In this population-based study on patterns of definitive radiation therapy dose, use of dose escalation decreased over time. This trend was most notable in patients with noncervical esophageal cancers and adenocarcinoma histology. In contrast, 34.4% of patients with SCC, including 59.5% with SCC in the cervical esophagus, were treated with dose-escalated radiation therapy in 2016. Treatment at a community cancer center was associated with higher odds of dose escalation.
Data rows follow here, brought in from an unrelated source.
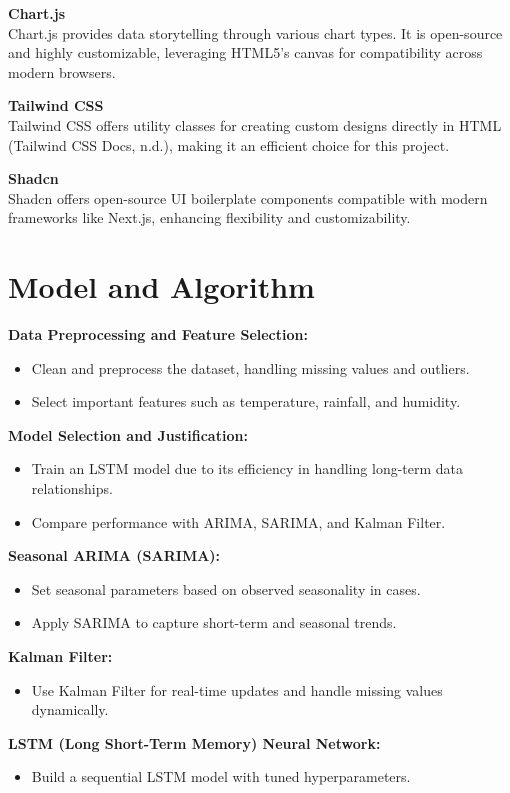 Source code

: \textbf{Chart.js} \\
Chart.js provides data storytelling through various chart types. It is open-source and highly customizable, leveraging HTML5's canvas for compatibility across modern browsers.

\textbf{Tailwind CSS} \\
Tailwind CSS offers utility classes for creating custom designs directly in HTML (Tailwind CSS Docs, n.d.), making it an efficient choice for this project.

\textbf{Shadcn} \\
Shadcn offers open-source UI boilerplate components compatible with modern frameworks like Next.js, enhancing flexibility and customizability.

\section{Model and Algorithm}
\textbf{Data Preprocessing and Feature Selection:}
\begin{itemize}
	\item Clean and preprocess the dataset, handling missing values and outliers.
	\item Select important features such as temperature, rainfall, and humidity.
\end{itemize}

\textbf{Model Selection and Justification:}
\begin{itemize}
	\item Train an LSTM model due to its efficiency in handling long-term data relationships.
	\item Compare performance with ARIMA, SARIMA, and Kalman Filter.
\end{itemize}

\textbf{Seasonal ARIMA (SARIMA):}
\begin{itemize}
	\item Set seasonal parameters based on observed seasonality in cases.
	\item Apply SARIMA to capture short-term and seasonal trends.
\end{itemize}

\textbf{Kalman Filter:}
\begin{itemize}
	\item Use Kalman Filter for real-time updates and handle missing values dynamically.
\end{itemize}

\textbf{LSTM (Long Short-Term Memory) Neural Network:}
\begin{itemize}
	\item Build a sequential LSTM model with tuned hyperparameters.
\end{itemize}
The decline in dose escalation appears to be due to increasing use of dose ranges between 50.0 and 50.4 Gy. Whether this dose range is radiobiologically optimal for definitive treatment of esophageal cancer is unclear, especially in view of the molecular heterogeneity of esophageal cancers. Notably, dose de-escalation is occurring in the era of increased use of highly conformal radiation therapy techniques that would technically allow for treatment to higher doses while respecting normal tissue constraints., This finding may reflect the durable effect of the intergroup-0123 trial results, and we hypothesize that dissemination of the ARTDECO trial results will result in a further decrease in utilization of dose escalation. The transition to bundled care payments for radiation therapy could further drive this trend by eliminating financial incentives for prolonged courses of radiation therapy. At the same time, multiple ongoing studies continue to explore the potential benefit of dose escalation for esophageal cancer in select patients, and a subset of radiation oncologists continue to believe that certain patients not undergoing surgery could benefit from higher radiation dose, potentially in combination with novel systemic agents.
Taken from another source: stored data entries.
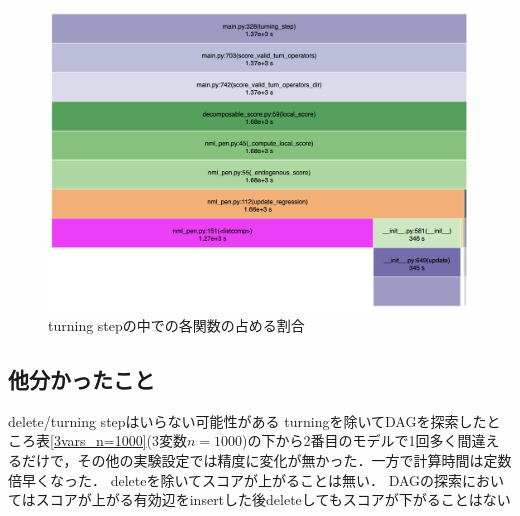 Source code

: \documentclass[dvipdfmx]{jsarticle}
\begin{document}
\begin{figure}[t]
 \begin{center}
  \includegraphics[width=0.8\linewidth,angle=0]{images/report1/report1_2.png}
  \caption{turning stepの中での各関数の占める割合 \label{fig:bottleneck_2}}
 \end{center}
\end{figure}

\subsection{他分かったこと}
\begin{outline}
\1 delete/turning stepはいらない可能性がある
    \2 turningを除いてDAGを探索したところ表\ref{3vars_n=1000}(3変数$n=1000$)の下から2番目のモデルで1回多く間違えるだけで，その他の実験設定では精度に変化が無かった．一方で計算時間は定数倍早くなった．
\1 deleteを除いてスコアが上がることは無い．
    \2 DAGの探索においてはスコアが上がる有効辺をinsertした後deleteしてもスコアが下がることはない
  
\end{outline}




\end{document}
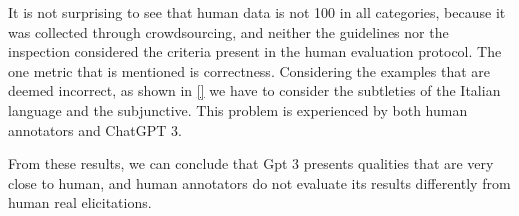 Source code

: It is not surprising to see that human data is not 100 in all categories, because it was collected through crowdsourcing, and neither the guidelines nor the inspection considered the criteria present in the human evaluation protocol. The one metric that is mentioned is correctness. Considering the examples that are deemed incorrect, as shown in \ref{} we have to consider the subtleties of the Italian language and the subjunctive. This problem is experienced by both human annotators and ChatGPT 3.

From these results, we can conclude that Gpt 3 presents qualities that are very close to human, and human annotators do not evaluate its results differently from human real elicitations.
Limitations of our study include lack of detail on the specifics of radiation therapy and on the nuances behind surgical decision-making and treatment-related toxicity. Our survival analyses are consistent with previously reported data showing a lack of benefit with dose escalation, such as in the ARTDECO trial and earlier NCDB analyses,, but are limited due to the selection bias inherent to retrospective database design.

Conclusions

Use of dose-escalated radiation therapy for esophageal cancer appears to be declining, but it remains a more common practice for SCC histology and cervical primary site. Because the optimal radiation dose for esophageal cancer remains an active area of investigation and may continue to change pending publication of prospective studies, our study findings can serve as a benchmark from which to measure future shifts in practice patterns for this population.